Exercise details: Lines below starting with the line with "Desta forma, o" and going on through the line with "Também apresenta as" must be output exactly; the rest of the records must be left out.

Stored dataset items:
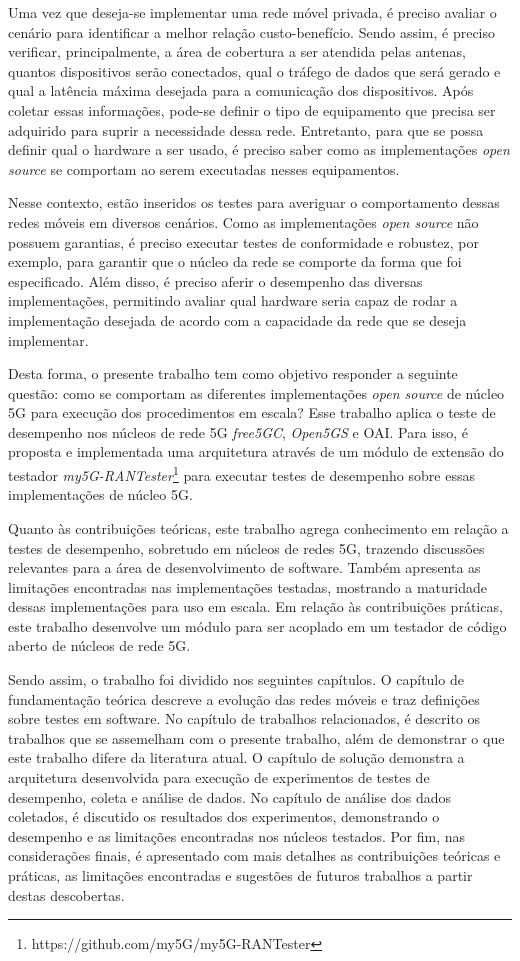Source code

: Uma vez que deseja-se implementar uma rede móvel privada, é preciso avaliar o cenário para identificar a melhor relação custo-benefício.
Sendo assim, é preciso verificar, principalmente, a área de cobertura a ser atendida pelas antenas, quantos dispositivos serão conectados, qual o tráfego de dados que será gerado e qual a latência máxima desejada para a comunicação dos dispositivos.
Após coletar essas informações, pode-se definir o tipo de equipamento que precisa ser adquirido para suprir a necessidade dessa rede.
Entretanto, para que se possa definir qual o hardware a ser usado, é preciso saber como as implementações \textit{open source} se comportam ao serem executadas nesses equipamentos.

Nesse contexto, estão inseridos os testes para averiguar o comportamento dessas redes móveis em diversos cenários.
Como as implementações \textit{open source} não possuem garantias, é preciso executar testes de conformidade e robustez, por exemplo, para garantir que o núcleo da rede se comporte da forma que foi especificado.
Além disso, é preciso aferir o desempenho das diversas implementações, permitindo avaliar qual hardware seria capaz de rodar a implementação desejada de acordo com a capacidade da rede que se deseja implementar.

Desta forma, o presente trabalho tem como objetivo responder a seguinte questão: como se comportam as diferentes implementações \textit{open source} de núcleo 5G para execução dos procedimentos em escala?
Esse trabalho aplica o teste de desempenho nos núcleos de rede 5G \textit{free5GC}, \textit{Open5GS} e OAI. Para isso, é proposta e implementada uma arquitetura através de um módulo de extensão do testador \textit{my5G-RANTester}\footnote{https://github.com/my5G/my5G-RANTester} para executar testes de desempenho sobre essas implementações de núcleo 5G.

Quanto às contribuições teóricas, este trabalho agrega conhecimento em relação a testes de desempenho, sobretudo em núcleos de redes 5G, trazendo discussões relevantes para a área de desenvolvimento de software.
Também apresenta as limitações encontradas nas implementações testadas, mostrando a maturidade dessas implementações para uso em escala.
Em relação às contribuições práticas, este trabalho desenvolve um módulo para ser acoplado em um testador de código aberto de núcleos de rede 5G.

Sendo assim, o trabalho foi dividido nos seguintes capítulos.
O capítulo de fundamentação teórica descreve a evolução das redes móveis e traz definições sobre testes em software.
No capítulo de trabalhos relacionados, é descrito os trabalhos que se assemelham com o presente trabalho, além de demonstrar o que este trabalho difere da literatura atual.
O capítulo de solução demonstra a arquitetura desenvolvida para execução de experimentos de testes de desempenho, coleta e análise de dados.
No capítulo de análise dos dados coletados, é discutido os resultados dos experimentos, demonstrando o desempenho e as limitações encontradas nos núcleos testados.
Por fim, nas considerações finais, é apresentado com mais detalhes as contribuições teóricas e práticas, as limitações encontradas e sugestões de futuros trabalhos a partir destas descobertas.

Task result:
Desta forma, o presente trabalho tem como objetivo responder a seguinte questão: como se comportam as diferentes implementações \textit{open source} de núcleo 5G para execução dos procedimentos em escala?
Esse trabalho aplica o teste de desempenho nos núcleos de rede 5G \textit{free5GC}, \textit{Open5GS} e OAI. Para isso, é proposta e implementada uma arquitetura através de um módulo de extensão do testador \textit{my5G-RANTester}\footnote{https://github.com/my5G/my5G-RANTester} para executar testes de desempenho sobre essas implementações de núcleo 5G.

Quanto às contribuições teóricas, este trabalho agrega conhecimento em relação a testes de desempenho, sobretudo em núcleos de redes 5G, trazendo discussões relevantes para a área de desenvolvimento de software.
Também apresenta as limitações encontradas nas implementações testadas, mostrando a maturidade dessas implementações para uso em escala.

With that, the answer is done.